(Entries taken from a collection)

--------------------------------

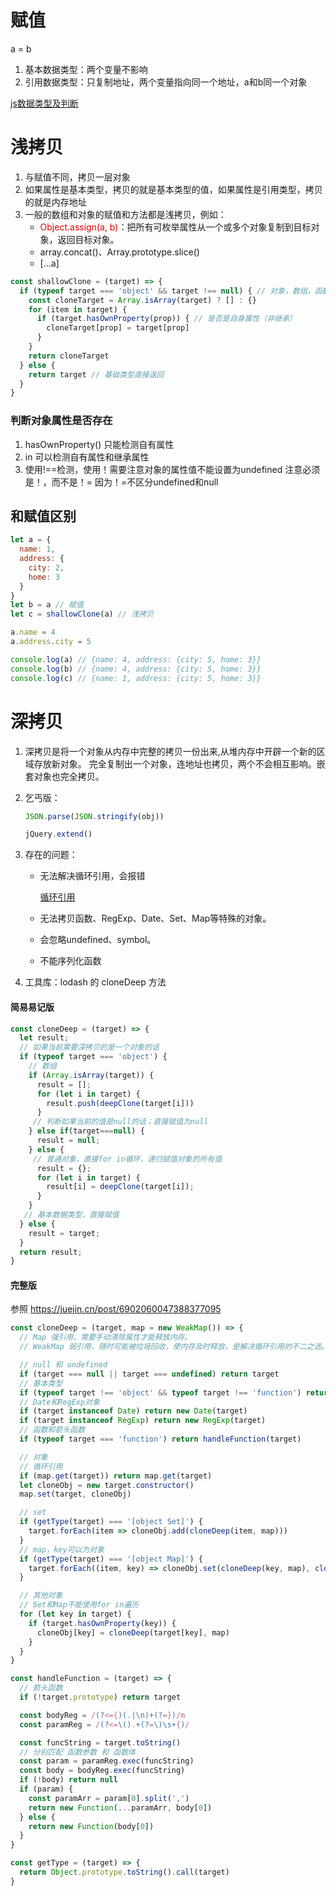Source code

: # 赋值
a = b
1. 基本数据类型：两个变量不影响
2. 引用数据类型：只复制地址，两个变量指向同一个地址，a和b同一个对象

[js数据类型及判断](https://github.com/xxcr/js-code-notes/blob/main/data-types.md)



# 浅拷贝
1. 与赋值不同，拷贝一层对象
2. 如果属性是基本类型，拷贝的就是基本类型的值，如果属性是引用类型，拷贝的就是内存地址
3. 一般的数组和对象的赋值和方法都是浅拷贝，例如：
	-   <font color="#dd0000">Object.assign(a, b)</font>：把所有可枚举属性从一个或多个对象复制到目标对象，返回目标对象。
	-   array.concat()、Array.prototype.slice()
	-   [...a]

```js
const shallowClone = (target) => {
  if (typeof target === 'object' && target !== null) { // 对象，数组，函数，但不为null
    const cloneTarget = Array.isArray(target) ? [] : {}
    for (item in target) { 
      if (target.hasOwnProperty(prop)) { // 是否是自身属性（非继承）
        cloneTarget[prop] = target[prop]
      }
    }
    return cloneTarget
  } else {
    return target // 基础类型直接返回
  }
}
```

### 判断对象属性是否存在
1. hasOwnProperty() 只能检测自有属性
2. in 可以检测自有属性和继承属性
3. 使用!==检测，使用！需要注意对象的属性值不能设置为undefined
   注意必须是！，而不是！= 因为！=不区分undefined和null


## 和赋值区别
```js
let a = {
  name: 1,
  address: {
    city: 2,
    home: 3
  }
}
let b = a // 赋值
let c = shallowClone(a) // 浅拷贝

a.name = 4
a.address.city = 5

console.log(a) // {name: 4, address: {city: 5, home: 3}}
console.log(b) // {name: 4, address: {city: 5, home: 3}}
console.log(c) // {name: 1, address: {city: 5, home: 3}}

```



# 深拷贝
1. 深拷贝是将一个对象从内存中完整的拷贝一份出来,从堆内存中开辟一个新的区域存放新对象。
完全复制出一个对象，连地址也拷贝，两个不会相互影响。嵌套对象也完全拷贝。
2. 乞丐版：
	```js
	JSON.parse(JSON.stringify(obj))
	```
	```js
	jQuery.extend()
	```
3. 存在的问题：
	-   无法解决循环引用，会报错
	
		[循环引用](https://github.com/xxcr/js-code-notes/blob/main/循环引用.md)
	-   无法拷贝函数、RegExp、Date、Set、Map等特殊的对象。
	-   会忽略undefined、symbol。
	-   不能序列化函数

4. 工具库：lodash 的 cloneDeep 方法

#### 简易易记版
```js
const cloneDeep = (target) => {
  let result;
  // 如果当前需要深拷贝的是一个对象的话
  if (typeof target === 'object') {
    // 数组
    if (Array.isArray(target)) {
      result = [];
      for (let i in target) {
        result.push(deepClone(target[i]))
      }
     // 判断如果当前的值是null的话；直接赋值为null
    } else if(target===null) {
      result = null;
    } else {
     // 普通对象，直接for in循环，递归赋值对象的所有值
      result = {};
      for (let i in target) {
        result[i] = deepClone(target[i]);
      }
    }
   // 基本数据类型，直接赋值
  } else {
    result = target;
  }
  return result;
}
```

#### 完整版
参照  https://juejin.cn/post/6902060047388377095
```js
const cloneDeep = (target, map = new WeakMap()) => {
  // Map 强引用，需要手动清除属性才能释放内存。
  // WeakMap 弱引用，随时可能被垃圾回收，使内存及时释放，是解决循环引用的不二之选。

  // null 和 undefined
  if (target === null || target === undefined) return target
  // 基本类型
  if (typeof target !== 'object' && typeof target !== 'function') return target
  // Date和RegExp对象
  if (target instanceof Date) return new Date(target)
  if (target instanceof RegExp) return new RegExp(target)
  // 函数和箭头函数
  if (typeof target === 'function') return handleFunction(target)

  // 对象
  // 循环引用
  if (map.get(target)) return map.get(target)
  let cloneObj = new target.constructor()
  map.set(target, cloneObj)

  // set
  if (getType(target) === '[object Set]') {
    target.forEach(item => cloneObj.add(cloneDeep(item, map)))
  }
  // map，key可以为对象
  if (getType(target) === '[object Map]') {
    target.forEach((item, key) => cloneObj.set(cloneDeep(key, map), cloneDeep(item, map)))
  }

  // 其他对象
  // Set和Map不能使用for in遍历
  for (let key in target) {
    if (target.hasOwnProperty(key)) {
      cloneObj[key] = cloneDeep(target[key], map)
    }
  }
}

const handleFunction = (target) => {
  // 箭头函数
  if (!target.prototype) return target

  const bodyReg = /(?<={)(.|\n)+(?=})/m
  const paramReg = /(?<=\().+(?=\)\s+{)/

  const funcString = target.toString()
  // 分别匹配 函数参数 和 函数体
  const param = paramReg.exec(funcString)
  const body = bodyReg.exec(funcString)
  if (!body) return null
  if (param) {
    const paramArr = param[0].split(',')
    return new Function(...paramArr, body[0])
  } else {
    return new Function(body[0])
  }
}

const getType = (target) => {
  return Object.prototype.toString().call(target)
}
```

--------------------------------

#### Work item:
Nothing but a number should be given: the count of lines in the records that contain the word "shallowClone".

#### Your response:
2